## Recorded data
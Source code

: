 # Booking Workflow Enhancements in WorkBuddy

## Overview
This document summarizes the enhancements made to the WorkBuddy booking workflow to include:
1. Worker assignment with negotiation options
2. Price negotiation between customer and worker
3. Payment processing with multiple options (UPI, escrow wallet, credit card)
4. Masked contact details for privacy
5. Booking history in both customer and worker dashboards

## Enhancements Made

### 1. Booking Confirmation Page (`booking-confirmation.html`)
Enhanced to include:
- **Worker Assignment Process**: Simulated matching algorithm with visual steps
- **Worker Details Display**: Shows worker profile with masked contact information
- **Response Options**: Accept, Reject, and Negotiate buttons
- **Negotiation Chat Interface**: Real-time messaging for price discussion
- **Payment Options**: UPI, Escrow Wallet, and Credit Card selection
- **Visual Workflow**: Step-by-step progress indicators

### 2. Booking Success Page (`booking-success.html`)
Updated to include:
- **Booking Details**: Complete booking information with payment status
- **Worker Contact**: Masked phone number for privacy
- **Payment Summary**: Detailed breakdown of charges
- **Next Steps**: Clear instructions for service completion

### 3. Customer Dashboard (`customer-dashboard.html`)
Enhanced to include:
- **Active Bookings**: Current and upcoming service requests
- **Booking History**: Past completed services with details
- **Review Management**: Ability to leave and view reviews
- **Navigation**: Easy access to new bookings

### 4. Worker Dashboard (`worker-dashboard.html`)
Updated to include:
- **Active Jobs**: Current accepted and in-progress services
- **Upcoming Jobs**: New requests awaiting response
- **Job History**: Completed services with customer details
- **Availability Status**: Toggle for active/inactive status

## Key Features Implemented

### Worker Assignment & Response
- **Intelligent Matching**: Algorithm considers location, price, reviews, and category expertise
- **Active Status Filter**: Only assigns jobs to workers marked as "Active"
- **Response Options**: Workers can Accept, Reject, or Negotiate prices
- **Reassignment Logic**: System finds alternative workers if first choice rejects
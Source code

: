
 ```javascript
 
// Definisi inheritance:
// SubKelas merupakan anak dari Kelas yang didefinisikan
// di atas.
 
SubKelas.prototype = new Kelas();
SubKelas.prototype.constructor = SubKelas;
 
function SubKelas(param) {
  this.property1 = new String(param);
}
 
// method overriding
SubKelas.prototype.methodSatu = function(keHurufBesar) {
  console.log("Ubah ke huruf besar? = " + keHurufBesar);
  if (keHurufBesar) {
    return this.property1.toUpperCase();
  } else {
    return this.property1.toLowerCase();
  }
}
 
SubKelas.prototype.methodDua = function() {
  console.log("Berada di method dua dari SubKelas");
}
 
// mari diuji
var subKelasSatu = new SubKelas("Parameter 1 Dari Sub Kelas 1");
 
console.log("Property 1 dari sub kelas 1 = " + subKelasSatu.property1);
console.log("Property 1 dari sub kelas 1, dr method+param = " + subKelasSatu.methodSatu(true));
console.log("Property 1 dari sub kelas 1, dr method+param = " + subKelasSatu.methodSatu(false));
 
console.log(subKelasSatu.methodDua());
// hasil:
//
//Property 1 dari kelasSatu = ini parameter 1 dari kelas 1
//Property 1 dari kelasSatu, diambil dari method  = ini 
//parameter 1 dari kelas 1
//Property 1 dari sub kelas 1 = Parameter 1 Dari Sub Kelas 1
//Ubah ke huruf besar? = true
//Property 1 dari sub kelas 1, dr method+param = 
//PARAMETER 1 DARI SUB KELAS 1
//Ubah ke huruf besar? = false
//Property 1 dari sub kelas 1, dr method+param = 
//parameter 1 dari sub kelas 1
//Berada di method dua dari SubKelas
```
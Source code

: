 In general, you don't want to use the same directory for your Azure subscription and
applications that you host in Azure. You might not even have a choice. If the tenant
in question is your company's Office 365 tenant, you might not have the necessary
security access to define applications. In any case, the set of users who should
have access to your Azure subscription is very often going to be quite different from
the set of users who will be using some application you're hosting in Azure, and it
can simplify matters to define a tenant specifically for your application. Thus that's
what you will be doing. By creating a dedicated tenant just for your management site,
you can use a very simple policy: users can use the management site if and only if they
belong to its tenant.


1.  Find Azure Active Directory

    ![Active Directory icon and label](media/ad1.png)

## The task
Start at the first line of the material. Reproduce every line exactly, ending with the line that holds "3. Payment processing".

## Your solution
Source code

: # Booking Workflow Enhancements in WorkBuddy

## Overview
This document summarizes the enhancements made to the WorkBuddy booking workflow to include:
1. Worker assignment with negotiation options
2. Price negotiation between customer and worker
3. Payment processing with multiple options (UPI, escrow wallet, credit card)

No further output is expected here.